Nous remercions M. Fortin de l’extrême bonté qu’il a eue de nous guider dans notre pèlerinage à travers les Forges, et nous lui disons au revoir ; nous jetons un dernier regard sur la Grande Maison qu’un massif de cèdre blanc (thuya occidentalis) cache en partie de ce côté, et nous reprenons notre voyage interrompu. Sois allègre, petit canot ; vole sur les ondes, c’est notre dernière étape. Nous ne sommes qu’à trois lieues des Trois-Rivières.

À peine étions nous en route, que notre canot était fatigué par les lames, agité dans tous les sens, ballotté d’une manière effrayante. Je ne voulais pas avoir peur, mais j’avoue que de petits frissons fort désagréables me passaient alors fréquemment sur le cœur. J’adressai pourtant la parole à mon guide sur un ton presque stoïque : Les eaux, lui dis-je, sont très agitées ici. Il m’avoua alors que sous une main tant soit peu novice notre nacelle eût été bien vite remplie d’eau. Nous étions dans la partie la plus redoutable du rapide des Forges.

Nous faisons un détour, et nous trouvons le fleuve tout apaisé. C’est probablement ici que Champlain achevait son voyage dans le Saint-Maurice en 1603 : « Nous entrâmes environ une lieue dans la dite rivière et ne pûmes passer plus outre à cause du grand courant d’eau.

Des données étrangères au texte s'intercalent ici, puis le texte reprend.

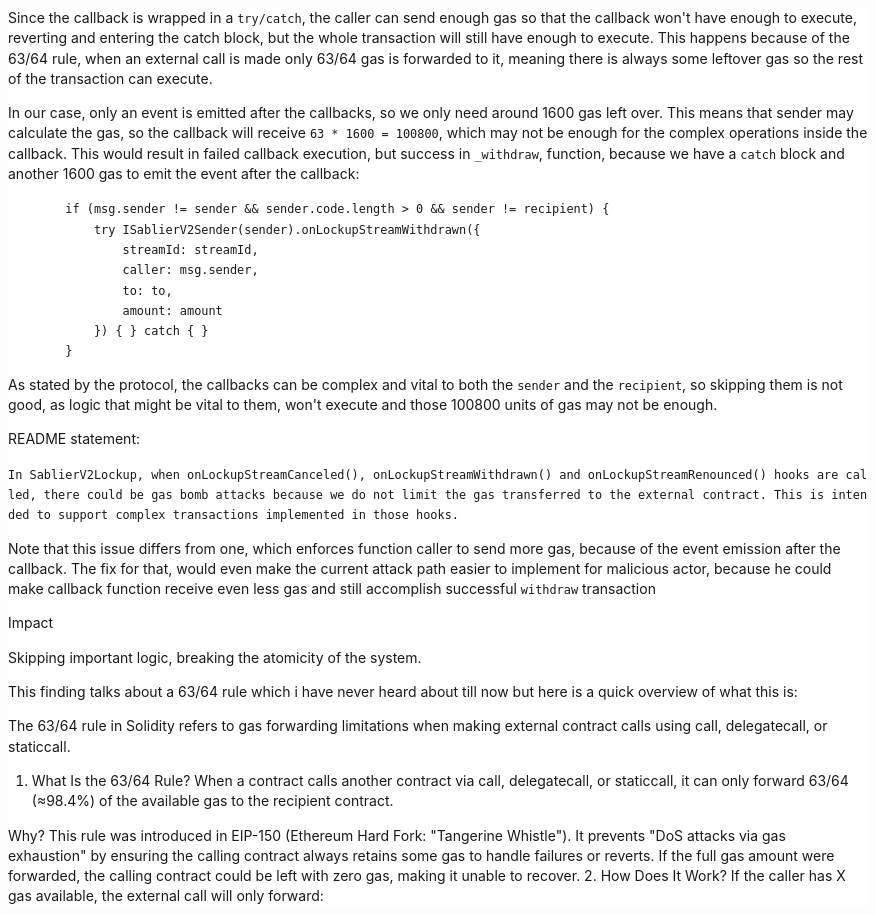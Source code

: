 Since the callback is wrapped in a `try/catch`, the caller can send enough gas so that the callback won't have enough to execute, reverting and entering the catch block, but the whole transaction will still have enough to execute. This happens because of the 63/64 rule, when an external call is made only 63/64 gas is forwarded to it, meaning there is always some leftover gas so the rest of the transaction can execute.

In our case, only an event is emitted after the callbacks, so we only need around 1600 gas left over.
This means that sender may calculate the gas, so the callback will receive `63 * 1600 = 100800`, which may not be enough for the complex operations inside the callback. This would result in failed callback execution, but success in `_withdraw`, function, because we have a `catch` block and another 1600 gas to emit the event after the callback:

```solidity
        if (msg.sender != sender && sender.code.length > 0 && sender != recipient) {
            try ISablierV2Sender(sender).onLockupStreamWithdrawn({
                streamId: streamId,
                caller: msg.sender,
                to: to,
                amount: amount
            }) { } catch { }
        }
```

As stated by the protocol, the callbacks can be complex and vital to both the `sender` and the `recipient`, so skipping them is not good, as logic that might be vital to them, won't execute and those 100800 units of gas may not be enough.

README statement:

```
In SablierV2Lockup, when onLockupStreamCanceled(), onLockupStreamWithdrawn() and onLockupStreamRenounced() hooks are called, there could be gas bomb attacks because we do not limit the gas transferred to the external contract. This is intended to support complex transactions implemented in those hooks.
```

Note that this issue differs from one, which enforces function caller to send more gas, because of the event emission after the callback. The fix for that, would even make the current attack path easier to implement for malicious actor, because he could make callback function receive even less gas and still accomplish successful `withdraw` transaction

Impact

Skipping important logic, breaking the atomicity of the system.

This finding talks about a 63/64 rule which i have never heard about till now but here is a quick overview of what this is:

The 63/64 rule in Solidity refers to gas forwarding limitations when making external contract calls using call, delegatecall, or staticcall.

1. What Is the 63/64 Rule?
   When a contract calls another contract via call, delegatecall, or staticcall, it can only forward 63/64 (≈98.4%) of the available gas to the recipient contract.

Why?
This rule was introduced in EIP-150 (Ethereum Hard Fork: "Tangerine Whistle").
It prevents "DoS attacks via gas exhaustion" by ensuring the calling contract always retains some gas to handle failures or reverts.
If the full gas amount were forwarded, the calling contract could be left with zero gas, making it unable to recover. 2. How Does It Work?
If the caller has X gas available, the external call will only forward:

Avec un esquif nous fûmes pour voir plus avant ; mais nous ne fîmes pas plus d’une lieue que nous rencontrâmes un saut d’eau fort étroit, comme de douze pas, ce qui fut occasion que nous ne pûmes passer outre. Toute la terre que je vis au bord de la dite rivière va en haussant de plus en plus, qui est remplie de quantité de sapins, cyprès et fort peu d’autres arbres. » (Voyage de 1603). Je trouve bien que les deux lieues de Champlain étaient un peu longues, et que ses douze pas étaient des pas de géant, mais passe cependant.